* _WORK ORDER_
When the line containing "The NumPy implementation" is found in the data below, copy it and each line after it through the line containing "Aus dem Wunsch", exactly and with no others.

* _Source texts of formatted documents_
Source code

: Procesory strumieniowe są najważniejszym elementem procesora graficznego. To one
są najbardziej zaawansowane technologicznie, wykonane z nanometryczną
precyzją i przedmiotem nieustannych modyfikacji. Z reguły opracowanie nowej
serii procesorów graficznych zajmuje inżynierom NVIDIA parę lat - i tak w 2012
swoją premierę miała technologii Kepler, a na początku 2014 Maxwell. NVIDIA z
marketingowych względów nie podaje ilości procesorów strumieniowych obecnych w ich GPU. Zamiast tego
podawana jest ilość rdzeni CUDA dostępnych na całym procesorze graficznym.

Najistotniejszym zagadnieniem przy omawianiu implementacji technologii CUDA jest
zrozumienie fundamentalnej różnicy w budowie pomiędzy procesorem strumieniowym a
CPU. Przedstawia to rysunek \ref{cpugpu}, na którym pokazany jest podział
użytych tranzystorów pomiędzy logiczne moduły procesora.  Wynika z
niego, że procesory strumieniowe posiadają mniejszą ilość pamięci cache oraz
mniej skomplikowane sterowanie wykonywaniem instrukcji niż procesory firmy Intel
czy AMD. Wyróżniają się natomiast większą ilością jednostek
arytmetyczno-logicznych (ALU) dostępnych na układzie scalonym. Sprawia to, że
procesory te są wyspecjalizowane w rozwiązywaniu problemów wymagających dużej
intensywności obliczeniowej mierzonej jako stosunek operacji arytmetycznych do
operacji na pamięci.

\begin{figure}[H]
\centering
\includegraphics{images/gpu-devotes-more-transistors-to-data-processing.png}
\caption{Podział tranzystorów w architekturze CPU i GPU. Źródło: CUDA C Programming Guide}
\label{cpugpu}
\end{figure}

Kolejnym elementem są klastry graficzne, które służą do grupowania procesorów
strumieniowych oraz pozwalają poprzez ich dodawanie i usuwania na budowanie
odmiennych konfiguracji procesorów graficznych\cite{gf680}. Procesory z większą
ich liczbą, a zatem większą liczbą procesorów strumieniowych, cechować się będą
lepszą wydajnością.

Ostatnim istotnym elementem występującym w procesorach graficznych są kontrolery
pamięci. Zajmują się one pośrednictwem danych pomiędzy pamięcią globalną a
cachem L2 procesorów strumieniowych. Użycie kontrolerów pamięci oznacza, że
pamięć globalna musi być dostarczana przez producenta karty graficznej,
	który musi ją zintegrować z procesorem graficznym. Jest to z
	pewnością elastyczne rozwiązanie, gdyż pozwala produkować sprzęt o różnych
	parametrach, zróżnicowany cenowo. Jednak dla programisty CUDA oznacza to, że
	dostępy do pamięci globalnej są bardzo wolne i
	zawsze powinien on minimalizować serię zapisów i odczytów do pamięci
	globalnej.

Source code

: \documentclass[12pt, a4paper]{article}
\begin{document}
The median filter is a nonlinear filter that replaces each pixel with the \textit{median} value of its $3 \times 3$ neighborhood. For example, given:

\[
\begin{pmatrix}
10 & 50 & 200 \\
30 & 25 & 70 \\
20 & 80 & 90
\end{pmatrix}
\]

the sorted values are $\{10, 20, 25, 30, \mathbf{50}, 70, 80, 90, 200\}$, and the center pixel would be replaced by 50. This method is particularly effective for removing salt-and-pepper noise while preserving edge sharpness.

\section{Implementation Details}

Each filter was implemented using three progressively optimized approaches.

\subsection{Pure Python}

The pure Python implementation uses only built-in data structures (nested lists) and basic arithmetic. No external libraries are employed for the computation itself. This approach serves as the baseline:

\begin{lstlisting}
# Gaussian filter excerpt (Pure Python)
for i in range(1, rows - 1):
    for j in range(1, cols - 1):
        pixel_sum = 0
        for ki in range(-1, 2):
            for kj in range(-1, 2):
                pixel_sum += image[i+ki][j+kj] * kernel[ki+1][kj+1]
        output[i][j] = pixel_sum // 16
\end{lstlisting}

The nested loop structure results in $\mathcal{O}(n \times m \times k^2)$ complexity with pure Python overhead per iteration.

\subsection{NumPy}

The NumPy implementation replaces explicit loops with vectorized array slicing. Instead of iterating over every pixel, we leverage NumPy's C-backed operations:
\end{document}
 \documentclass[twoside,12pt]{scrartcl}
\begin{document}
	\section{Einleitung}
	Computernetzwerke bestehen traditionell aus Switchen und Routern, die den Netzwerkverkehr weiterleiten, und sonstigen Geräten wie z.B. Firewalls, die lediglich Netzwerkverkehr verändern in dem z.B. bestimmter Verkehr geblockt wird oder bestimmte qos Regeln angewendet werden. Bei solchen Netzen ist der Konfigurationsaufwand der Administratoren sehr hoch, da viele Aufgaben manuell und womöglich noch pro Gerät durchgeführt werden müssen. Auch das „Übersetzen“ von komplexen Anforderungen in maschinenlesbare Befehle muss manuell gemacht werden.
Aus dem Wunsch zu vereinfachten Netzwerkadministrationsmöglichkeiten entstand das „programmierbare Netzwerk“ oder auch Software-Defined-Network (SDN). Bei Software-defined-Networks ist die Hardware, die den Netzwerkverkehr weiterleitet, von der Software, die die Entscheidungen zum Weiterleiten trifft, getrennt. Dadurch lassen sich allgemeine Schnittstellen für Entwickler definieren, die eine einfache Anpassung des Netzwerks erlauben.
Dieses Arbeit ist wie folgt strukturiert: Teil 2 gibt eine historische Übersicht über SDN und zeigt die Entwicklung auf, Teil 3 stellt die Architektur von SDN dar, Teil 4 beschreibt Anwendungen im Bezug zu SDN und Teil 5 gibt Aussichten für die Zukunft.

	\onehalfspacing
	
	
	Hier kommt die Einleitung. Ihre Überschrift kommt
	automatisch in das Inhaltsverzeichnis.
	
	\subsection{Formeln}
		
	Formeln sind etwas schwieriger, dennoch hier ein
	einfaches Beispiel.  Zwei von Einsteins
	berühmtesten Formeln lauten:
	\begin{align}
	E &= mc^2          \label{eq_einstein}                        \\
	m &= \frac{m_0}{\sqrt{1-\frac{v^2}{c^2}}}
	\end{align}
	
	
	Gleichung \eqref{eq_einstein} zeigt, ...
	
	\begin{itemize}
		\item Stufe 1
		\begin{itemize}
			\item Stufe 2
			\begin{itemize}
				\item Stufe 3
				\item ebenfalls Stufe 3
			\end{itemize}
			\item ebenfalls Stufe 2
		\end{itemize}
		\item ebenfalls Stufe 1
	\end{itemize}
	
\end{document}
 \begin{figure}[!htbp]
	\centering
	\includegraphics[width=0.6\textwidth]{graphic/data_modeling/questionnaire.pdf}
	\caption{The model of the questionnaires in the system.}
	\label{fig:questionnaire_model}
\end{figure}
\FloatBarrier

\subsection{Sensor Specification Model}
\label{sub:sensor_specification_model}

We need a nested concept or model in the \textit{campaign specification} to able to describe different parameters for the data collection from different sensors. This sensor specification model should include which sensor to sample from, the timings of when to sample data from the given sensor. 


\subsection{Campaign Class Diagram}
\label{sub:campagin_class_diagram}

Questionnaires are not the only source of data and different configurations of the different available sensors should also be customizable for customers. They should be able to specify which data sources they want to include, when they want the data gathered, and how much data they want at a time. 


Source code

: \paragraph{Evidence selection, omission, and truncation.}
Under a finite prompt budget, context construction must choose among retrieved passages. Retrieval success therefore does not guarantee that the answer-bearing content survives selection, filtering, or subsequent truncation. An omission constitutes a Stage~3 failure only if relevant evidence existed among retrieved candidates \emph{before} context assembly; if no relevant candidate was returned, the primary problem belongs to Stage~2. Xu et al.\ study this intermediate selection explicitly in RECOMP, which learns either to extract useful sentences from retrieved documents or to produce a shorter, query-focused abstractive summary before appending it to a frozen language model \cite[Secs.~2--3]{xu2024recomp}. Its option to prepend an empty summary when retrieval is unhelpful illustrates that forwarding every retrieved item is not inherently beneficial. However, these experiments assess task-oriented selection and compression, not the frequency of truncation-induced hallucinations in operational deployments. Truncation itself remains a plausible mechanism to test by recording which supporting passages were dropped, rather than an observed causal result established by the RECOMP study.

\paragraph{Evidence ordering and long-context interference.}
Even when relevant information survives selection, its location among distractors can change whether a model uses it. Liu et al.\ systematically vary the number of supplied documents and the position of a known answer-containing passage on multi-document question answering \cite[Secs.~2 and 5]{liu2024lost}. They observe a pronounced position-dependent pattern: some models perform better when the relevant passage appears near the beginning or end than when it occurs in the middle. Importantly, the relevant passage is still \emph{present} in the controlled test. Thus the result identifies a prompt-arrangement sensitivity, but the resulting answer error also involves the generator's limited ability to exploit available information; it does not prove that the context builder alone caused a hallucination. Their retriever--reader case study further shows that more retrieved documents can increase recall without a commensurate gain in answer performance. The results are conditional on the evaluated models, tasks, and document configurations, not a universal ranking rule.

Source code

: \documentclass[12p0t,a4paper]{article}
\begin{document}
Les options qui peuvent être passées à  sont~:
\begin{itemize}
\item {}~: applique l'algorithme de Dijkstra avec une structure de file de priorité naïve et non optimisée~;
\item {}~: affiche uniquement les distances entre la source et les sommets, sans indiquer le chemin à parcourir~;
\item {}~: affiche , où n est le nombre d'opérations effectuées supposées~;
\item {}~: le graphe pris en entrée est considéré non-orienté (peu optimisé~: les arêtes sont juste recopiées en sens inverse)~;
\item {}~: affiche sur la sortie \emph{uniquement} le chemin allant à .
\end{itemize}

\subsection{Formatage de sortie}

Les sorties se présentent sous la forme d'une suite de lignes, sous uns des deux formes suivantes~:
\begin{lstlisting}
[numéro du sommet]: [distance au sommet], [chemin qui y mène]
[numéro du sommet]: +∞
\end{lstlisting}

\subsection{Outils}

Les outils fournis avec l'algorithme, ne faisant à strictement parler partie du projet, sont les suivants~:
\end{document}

* _TASK ANSWER_
The NumPy implementation replaces explicit loops with vectorized array slicing. Instead of iterating over every pixel, we leverage NumPy's C-backed operations:
\end{document}
 \documentclass[twoside,12pt]{scrartcl}
\begin{document}
	\section{Einleitung}
	Computernetzwerke bestehen traditionell aus Switchen und Routern, die den Netzwerkverkehr weiterleiten, und sonstigen Geräten wie z.B. Firewalls, die lediglich Netzwerkverkehr verändern in dem z.B. bestimmter Verkehr geblockt wird oder bestimmte qos Regeln angewendet werden. Bei solchen Netzen ist der Konfigurationsaufwand der Administratoren sehr hoch, da viele Aufgaben manuell und womöglich noch pro Gerät durchgeführt werden müssen. Auch das „Übersetzen“ von komplexen Anforderungen in maschinenlesbare Befehle muss manuell gemacht werden.
Aus dem Wunsch zu vereinfachten Netzwerkadministrationsmöglichkeiten entstand das „programmierbare Netzwerk“ oder auch Software-Defined-Network (SDN). Bei Software-defined-Networks ist die Hardware, die den Netzwerkverkehr weiterleitet, von der Software, die die Entscheidungen zum Weiterleiten trifft, getrennt. Dadurch lassen sich allgemeine Schnittstellen für Entwickler definieren, die eine einfache Anpassung des Netzwerks erlauben.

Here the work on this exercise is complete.